In the context of other TV, a show about a good guy — in this case a good gal – is rare. Moreover it is adult. We have become accustomed to defining grown-up entertainment — the best that cable has to offer — as literally that which is not fit for children, because of its violence, its sex, its nudity, its morally reprehensible or ambiguous behavior. But “Borgen,” which has almost no violence, some sex, and moral ambiguity an order of magnitude less than that of, say, "Breaking Bad" or "The Wire," is adult in another way: It expects its audience to have the brain power to pay attention to well-plotted stories that do not end in murder, corruption or other high-octane badness so often as reasonable compromise. "Borgen" is fun and funny; there’s plenty of blackmail and high-stakes situations, whether on a military base in Afghanistan or in televised debates, but there are no assassination attempts or bombings, no hidden cases of MS, or savvy majority whips who murder congressmen and make it look like suicide.

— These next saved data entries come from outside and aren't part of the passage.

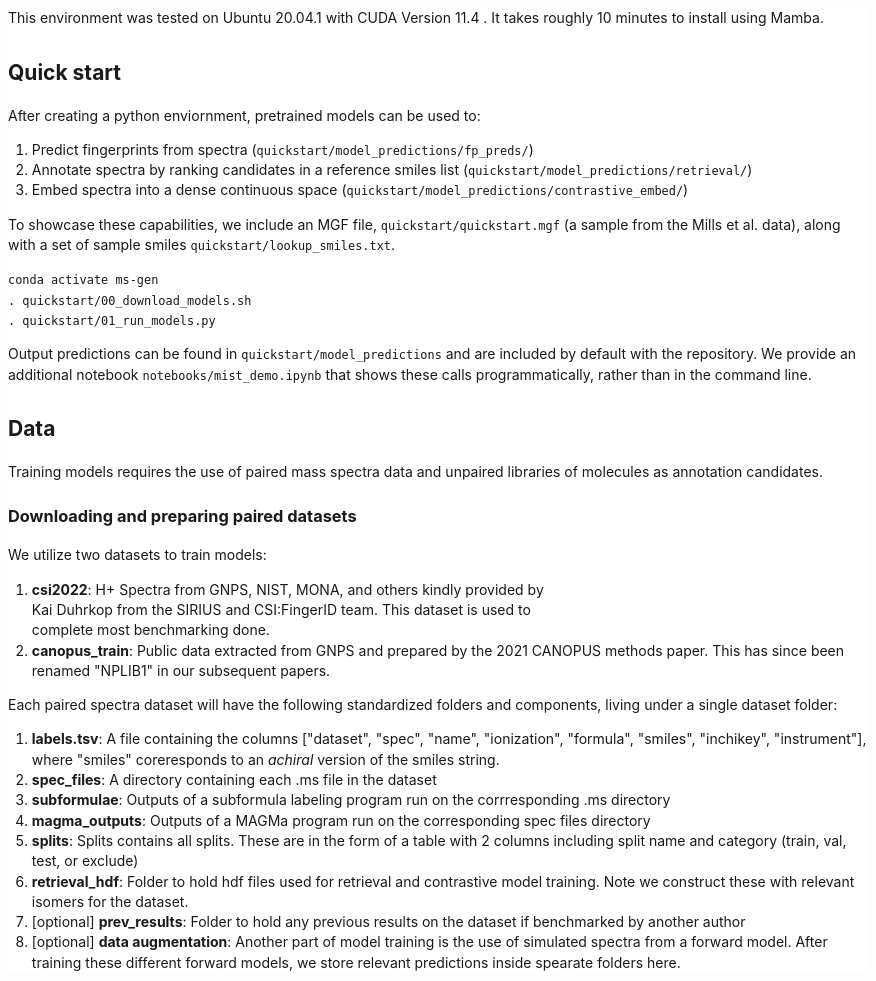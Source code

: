This environment was tested on Ubuntu 20.04.1 with CUDA Version 11.4 . It takes roughly 10 minutes to install using Mamba. 


## Quick start <a name="quickstart"></a>

After creating a python enviornment, pretrained models can be used to: 

1. Predict fingerprints from spectra  (`quickstart/model_predictions/fp_preds/`)  
2. Annotate spectra by ranking candidates in a reference smiles list (`quickstart/model_predictions/retrieval/`)  
3. Embed spectra into a dense continuous space  (`quickstart/model_predictions/contrastive_embed/`)   

To showcase these capabilities, we include an MGF file, `quickstart/quickstart.mgf` (a sample from the Mills et al. data), along with a set of sample smiles `quickstart/lookup_smiles.txt`. 

```
conda activate ms-gen
. quickstart/00_download_models.sh
. quickstart/01_run_models.py
```

Output predictions can be found in `quickstart/model_predictions` and are
included by default with the repository. We provide an additional  notebook
`notebooks/mist_demo.ipynb` that shows these calls programmatically, rather
than in the command line.

## Data <a name="data"></a>

Training models requires the use of paired mass spectra data and unpaired libraries of molecules as annotation candidates. 


### Downloading and preparing paired datasets

We utilize two datasets to train models: 

1. **csi2022**: H+ Spectra from GNPS, NIST, MONA, and others kindly provided by    
   Kai Duhrkop from the SIRIUS and CSI:FingerID team. This dataset is used to    
   complete most benchmarking done.  
2. **canopus\_train**: Public data extracted from GNPS and prepared by the 2021
   CANOPUS methods paper. This has since been renamed "NPLIB1" in our subsequent papers.  

Each paired spectra dataset will have the following standardized folders and components, living under a single dataset folder:  
 
1. **labels.tsv**: A file containing the columns ["dataset", "spec", "name", "ionization", "formula", "smiles", "inchikey", "instrument"], where "smiles" coreresponds to an *achiral* version of the smiles string.      
2. **spec\_files**: A directory containing each .ms file in the dataset    
3. **subformulae**: Outputs of a subformula labeling program run on the corrresponding .ms directory     
4. **magma_outputs**: Outputs of a MAGMa program run on the corresponding spec files directory     
5. **splits**: Splits contains all splits. These are in the form of a table with 2 columns including split name and category (train, val, test, or exclude)   
6. **retrieval\_hdf**: Folder to hold hdf files used for retrieval and contrastive model training. Note we construct these with relevant isomers for the dataset.      
7. [optional] **prev_results**: Folder to hold any previous results on the dataset if benchmarked by another author    
8. [optional] **data augmentation**: Another part of model training is the use of simulated spectra from a forward model.  After training these different forward models, we store relevant predictions inside spearate folders here.  
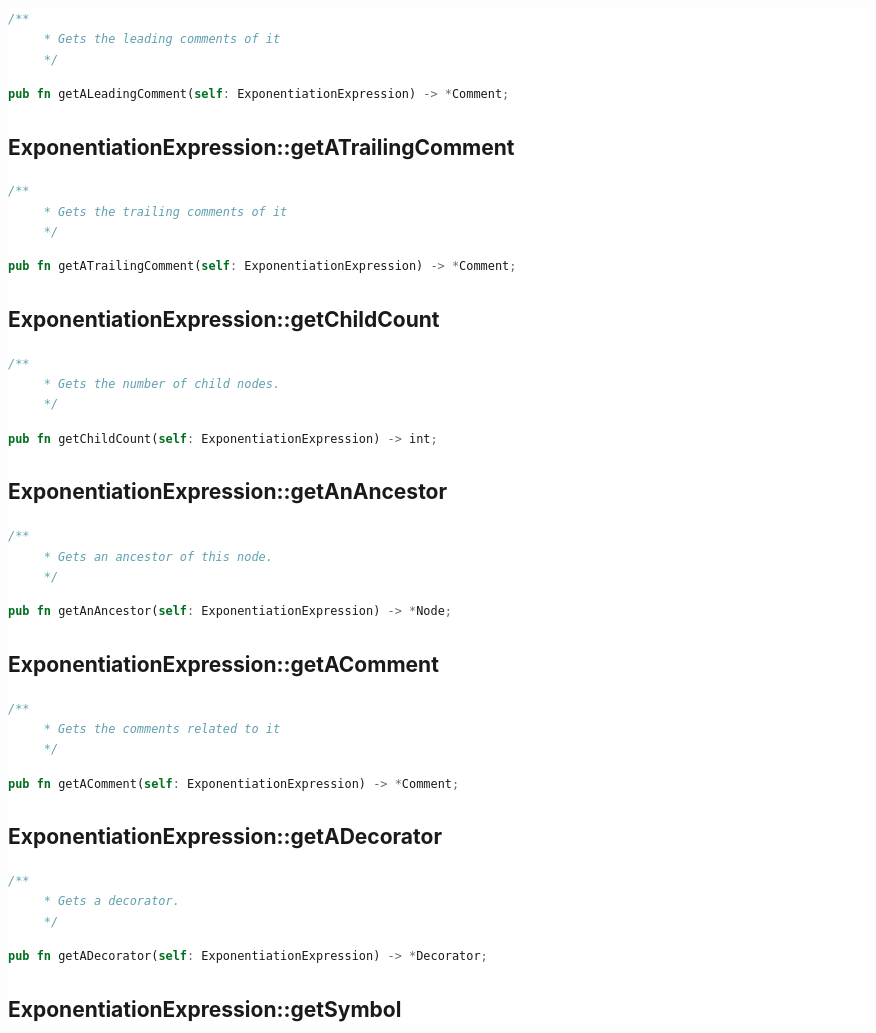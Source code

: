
 ```rust
/**
     * Gets the leading comments of it
     */
```
```rust
pub fn getALeadingComment(self: ExponentiationExpression) -> *Comment;
```
## ExponentiationExpression::getATrailingComment

```rust
/**
     * Gets the trailing comments of it
     */
```
```rust
pub fn getATrailingComment(self: ExponentiationExpression) -> *Comment;
```
## ExponentiationExpression::getChildCount

```rust
/**
     * Gets the number of child nodes.
     */
```
```rust
pub fn getChildCount(self: ExponentiationExpression) -> int;
```
## ExponentiationExpression::getAnAncestor

```rust
/**
     * Gets an ancestor of this node. 
     */
```
```rust
pub fn getAnAncestor(self: ExponentiationExpression) -> *Node;
```
## ExponentiationExpression::getAComment

```rust
/**
     * Gets the comments related to it
     */
```
```rust
pub fn getAComment(self: ExponentiationExpression) -> *Comment;
```
## ExponentiationExpression::getADecorator

```rust
/**
     * Gets a decorator.
     */
```
```rust
pub fn getADecorator(self: ExponentiationExpression) -> *Decorator;
```
## ExponentiationExpression::getSymbol
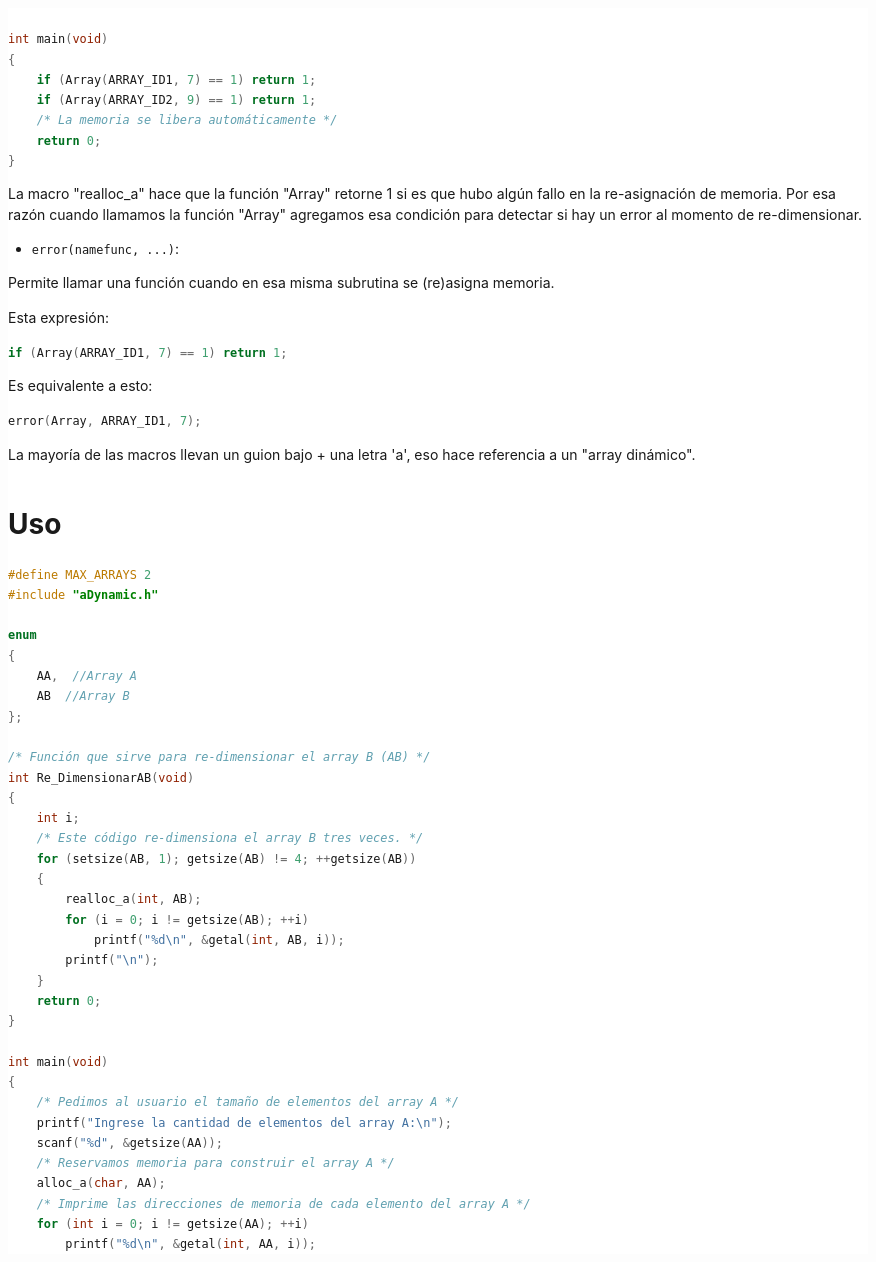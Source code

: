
 ```C

int main(void)
{
	if (Array(ARRAY_ID1, 7) == 1) return 1;
	if (Array(ARRAY_ID2, 9) == 1) return 1;
	/* La memoria se libera automáticamente */
	return 0;
}
```
La macro "realloc_a" hace que la función "Array" retorne 1 si es que hubo algún fallo en la re-asignación de memoria. Por esa razón     cuando llamamos la función "Array" agregamos esa condición para detectar si hay un error al momento de re-dimensionar.
  
- `error(namefunc, ...)`:

Permite llamar una función cuando en esa misma subrutina se (re)asigna memoria.
  
Esta expresión:
```C
if (Array(ARRAY_ID1, 7) == 1) return 1;
```
Es equivalente a esto:
```C
error(Array, ARRAY_ID1, 7);
```
La mayoría de las macros llevan un guion bajo + una letra 'a', eso hace referencia a un "array dinámico".
  
# Uso

```C
#define MAX_ARRAYS 2
#include "aDynamic.h"

enum
{
	AA,  //Array A
	AB  //Array B
};

/* Función que sirve para re-dimensionar el array B (AB) */
int Re_DimensionarAB(void)
{
	int i;
	/* Este código re-dimensiona el array B tres veces. */
	for (setsize(AB, 1); getsize(AB) != 4; ++getsize(AB))
	{
		realloc_a(int, AB);
		for (i = 0; i != getsize(AB); ++i)
			printf("%d\n", &getal(int, AB, i));
		printf("\n");
	}
	return 0;
}

int main(void)
{
	/* Pedimos al usuario el tamaño de elementos del array A */
	printf("Ingrese la cantidad de elementos del array A:\n");
	scanf("%d", &getsize(AA));
	/* Reservamos memoria para construir el array A */
	alloc_a(char, AA);
	/* Imprime las direcciones de memoria de cada elemento del array A */
	for (int i = 0; i != getsize(AA); ++i)
		printf("%d\n", &getal(int, AA, i));
```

Making decency interesting is hard, but "Borgen" makes it look easy. Nyborg, along with the show's two other main characters — her spin doctor (that's a Danish term too), Kaasper Juul (Pilou Asbæk), and the TV reporter Katrine Fonsmark (Birgitte Hjort Sørensen) — are all very good at their jobs, and, though Kaasper claims not to be, bound by decency. This competency and civility extends to the larger government. One of the thrills of watching “Borgen” as an American is to see a politics not entirely paralyzed and polarized. Because compromise and coalitions are essential to staying in power, the politicians talk to each, usually over a billionth cup of coffee. (Danes appear to be highly caffeinated.) What American, whatever his party, wouldn't sigh to see on "Borgen" a bill pass on a straight 81-80 parliamentary vote, no filibuster in sight?
As a liberal there is even more of a thrill to "Borgen." Danish politics — excluding the xenophobic nationalist Freedom party — are so far left of America that the politicians on "Borgen" get to say the darnedest things. In an early episode, Nyborg successfully mandates gender equality on corporate boards. (To be fair, Nyborg is sometimes centrist; she decides to keep Danish troops in Afghanistan as well.) And Nyborg herself— a fictional female P.M. who presaged the Danes' first real female P.M. — is, without any fuss, a feminist hero of the first order. Even in a country where 70 percent of women work, she ultimately gets caught up in a debate about whether working mothers can be good mothers, but at least Nyborg gets to respond to this charge by saying, "What did you think, that I was going to quit and become a housewife?” with absolutely no fear of offending every housewife and half the husbands in Denmark. Soon after this remark, just in case you weren't already with her, she crinkle-smiles. You already will be.